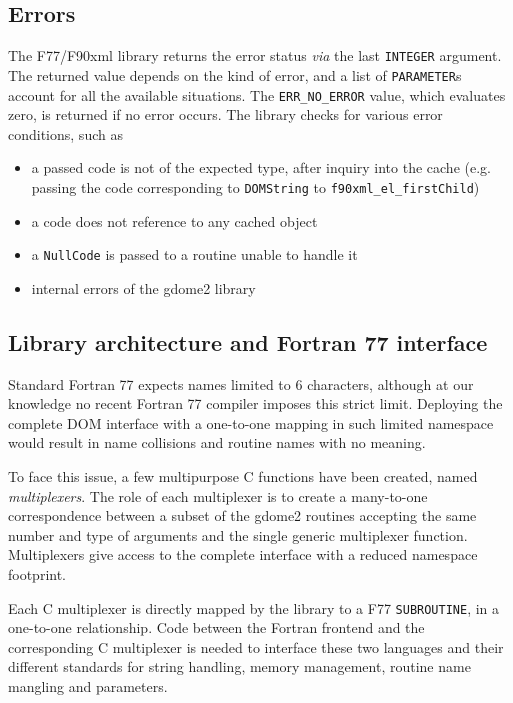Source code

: \subsection*{Errors}

The F77/F90xml library returns the error status \textit{via} the last
\texttt{INTEGER} argument. The returned value depends on the kind of error,
and a list of \texttt{PARAMETER}s account for all the available situations.
The \texttt{ERR\_NO\_ERROR} value, which evaluates zero, is returned if no
error occurs. The library checks for various error conditions, such as
\begin{itemize}
\item a passed code is not of the expected type, after inquiry into the cache
(e.g. passing the code corresponding to \texttt{DOMString} to
\texttt{f90xml\_el\_firstChild})
\item a code does not reference to any cached object
\item a \texttt{NullCode} is passed to a routine unable to handle it
\item internal errors of the gdome2 library
\end{itemize}

\subsection*{Library architecture and Fortran 77 interface}

Standard Fortran 77 expects names limited to 6 characters, although at our
knowledge no recent Fortran 77 compiler imposes this strict limit. Deploying
the complete DOM interface with a one-to-one mapping in such limited
namespace would result in name collisions and routine names with no meaning.

To face this issue, a few multipurpose C functions have been created, named
\textit{multiplexers}.  The role of each multiplexer is to create a
many-to-one correspondence between a subset of the gdome2 routines accepting
the same number and type of arguments and the single generic multiplexer
function. Multiplexers give access to the complete interface with a reduced
namespace footprint.

Each C multiplexer is directly mapped by the library to a F77
\texttt{SUBROUTINE}, in a one-to-one relationship.  Code between the Fortran
frontend and the corresponding C multiplexer is needed to interface these
two languages and their different standards for string handling, memory
management, routine name mangling and parameters.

- _TASK REQUIREMENTS_
Every line of the material that includes the word "with" needs to be copied.

- _RESULT BELOW_
the complete DOM interface with a one-to-one mapping in such limited
namespace would result in name collisions and routine names with no meaning.
function. Multiplexers give access to the complete interface with a reduced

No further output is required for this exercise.